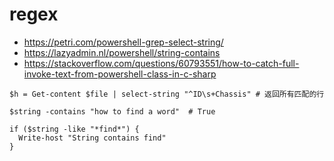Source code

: 

# regex

- https://petri.com/powershell-grep-select-string/
- https://lazyadmin.nl/powershell/string-contains
- https://stackoverflow.com/questions/60793551/how-to-catch-full-invoke-text-from-powershell-class-in-c-sharp

```
$h = Get-content $file | select-string "^ID\s+Chassis" # 返回所有匹配的行

$string -contains "how to find a word"  # True

if ($string -like "*find*") { 
  Write-host "String contains find"
}

```

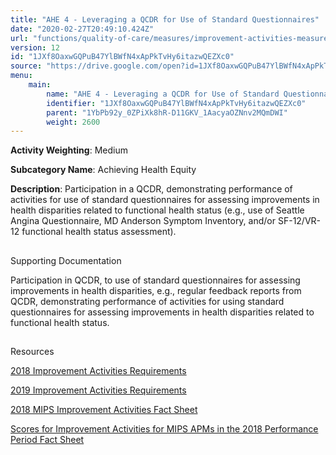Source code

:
 ```yaml
---
title: "AHE 4 - Leveraging a QCDR for Use of Standard Questionnaires"
date: "2020-02-27T20:49:10.424Z"
url: "functions/quality-of-care/measures/improvement-activities-measures/2018-improvement-activities/ahe-4-leveraging-a-qcdr-for-use-of-standard-questionnaires.html"
version: 12
id: "1JXf8OaxwGQPuB47YlBWfN4xApPkTvHy6itazwQEZXc0"
source: "https://drive.google.com/open?id=1JXf8OaxwGQPuB47YlBWfN4xApPkTvHy6itazwQEZXc0"
menu:
    main:
        name: "AHE 4 - Leveraging a QCDR for Use of Standard Questionnaires"
        identifier: "1JXf8OaxwGQPuB47YlBWfN4xApPkTvHy6itazwQEZXc0"
        parent: "1YbPb92y_0ZPiXk8hR-D11GKV_1AacyaOZNnv2MQmDWI"
        weight: 2600
---
```









**Activity Weighting**: Medium

**Subcategory Name**: Achieving Health Equity

**Description**: Participation in a QCDR, demonstrating performance of activities for use of standard questionnaires for assessing improvements in health disparities related to functional health status (e.g., use of Seattle Angina Questionnaire, MD Anderson Symptom Inventory, and/or SF-12/VR-12 functional health status assessment).







## 

Supporting Documentation

Participation in QCDR, to use of standard questionnaires for assessing improvements in health disparities, e.g., regular feedback reports from QCDR, demonstrating performance of activities for using standard questionnaires for assessing improvements in health disparities related to functional health status.







## 

Resources

[2018 Improvement Activities Requirements](https://qpp.cms.gov/mips/improvement-activities?py=2018)

[2019 Improvement Activities Requirements](https://qpp.cms.gov/mips/improvement-activities?py=2019)

[2018 MIPS Improvement Activities Fact Sheet](https://qpp.cms.gov/resource/2018%20MIPS%20Improvement%20Activities%20Fact%20Sheet)

[Scores for Improvement Activities for MIPS APMs in the 2018 Performance Period Fact Sheet](https://qpp.cms.gov/resource/2018%20MIPS%20APMs%20improvement%20Activities%20scores%20fact%20sheet)

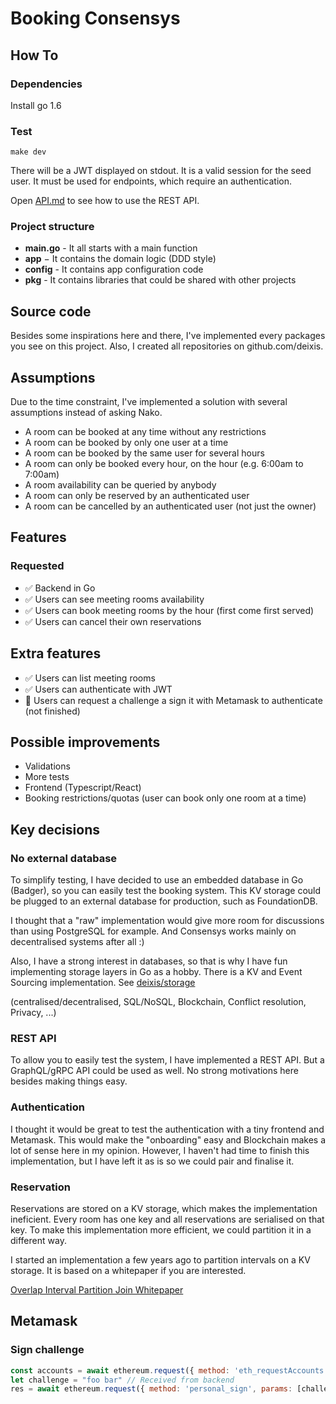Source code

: # Booking Consensys

## How To

### Dependencies

Install go 1.6

### Test

```shell
make dev
```

There will be a JWT displayed on stdout. It is a valid session for the seed user.
It must be used for endpoints, which require an authentication.

Open [API.md](API.md) to see how to use the REST API.

### Project structure

- **main.go** - It all starts with a main function
- **app** − It contains the domain logic (DDD style)
- **config** - It contains app configuration code
- **pkg** - It contains libraries that could be shared with other projects

## Source code

Besides some inspirations here and there, I've implemented every packages you see
on this project. Also, I created all repositories on github.com/deixis.

## Assumptions

Due to the time constraint, I've implemented a solution with several assumptions
instead of asking Nako.

- A room can be booked at any time without any restrictions
- A room can be booked by only one user at a time
- A room can be booked by the same user for several hours
- A room can only be booked every hour, on the hour (e.g. 6:00am to 7:00am)
- A room availability can be queried by anybody
- A room can only be reserved by an authenticated user
- A room can be cancelled by an authenticated user (not just the owner)

## Features

### Requested

- ✅ Backend in Go
- ✅ Users can see meeting rooms availability
- ✅ Users can book meeting rooms by the hour (first come first served)
- ✅ Users can cancel their own reservations

## Extra features

- ✅ Users can list meeting rooms
- ✅ Users can authenticate with JWT
- 🛑 Users can request a challenge a sign it with Metamask to authenticate (not finished)

## Possible improvements

- Validations
- More tests
- Frontend (Typescript/React)
- Booking restrictions/quotas (user can book only one room at a time)

## Key decisions

### No external database

To simplify testing, I have decided to use an embedded database in Go (Badger),
so you can easily test the booking system. This KV storage could be plugged
to an external database for production, such as FoundationDB.

I thought that a "raw" implementation would give more room for discussions than
using PostgreSQL for example. And Consensys works mainly on decentralised systems after all :)

Also, I have a strong interest in databases, so that is why I have fun
implementing storage layers in Go as a hobby. There is a KV and Event Sourcing implementation.
See [deixis/storage](https://github.com/deixis/storage)

(centralised/decentralised, SQL/NoSQL, Blockchain, Conflict resolution, Privacy, ...)

### REST API

To allow you to easily test the system, I have implemented a REST API. But a GraphQL/gRPC API could be
used as well. No strong motivations here besides making things easy.

### Authentication

I thought it would be great to test the authentication with a tiny frontend and Metamask. This would make
the "onboarding" easy and Blockchain makes a lot of sense here in my opinion. However, I haven't had
time to finish this implementation, but I have left it as is so we could pair and finalise it.

### Reservation

Reservations are stored on a KV storage, which makes the implementation ineficient. Every room
has one key and all reservations are serialised on that key. To make this implementation more
efficient, we could partition it in a different way.

I started an implementation a few years ago to partition intervals on a KV storage.
It is based on a whitepaper if you are interested.

[Overlap Interval Partition Join Whitepaper](https://files.ifi.uzh.ch/boehlen/Papers/DBG14.pdf)

## Metamask

### Sign challenge

```js
const accounts = await ethereum.request({ method: 'eth_requestAccounts' })
let challenge = "foo bar" // Received from backend
res = await ethereum.request({ method: 'personal_sign', params: [challenge, accounts[0]] })
```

----------------------------------------

-- Brief --
Copy exactly the line containing "efficient, we could" and each line after it through the end of the records above.

-- Answer to the exercise --
efficient, we could partition it in a different way.

I started an implementation a few years ago to partition intervals on a KV storage.
It is based on a whitepaper if you are interested.

[Overlap Interval Partition Join Whitepaper](https://files.ifi.uzh.ch/boehlen/Papers/DBG14.pdf)

## Metamask

### Sign challenge

```js
const accounts = await ethereum.request({ method: 'eth_requestAccounts' })
let challenge = "foo bar" // Received from backend
res = await ethereum.request({ method: 'personal_sign', params: [challenge, accounts[0]] })
```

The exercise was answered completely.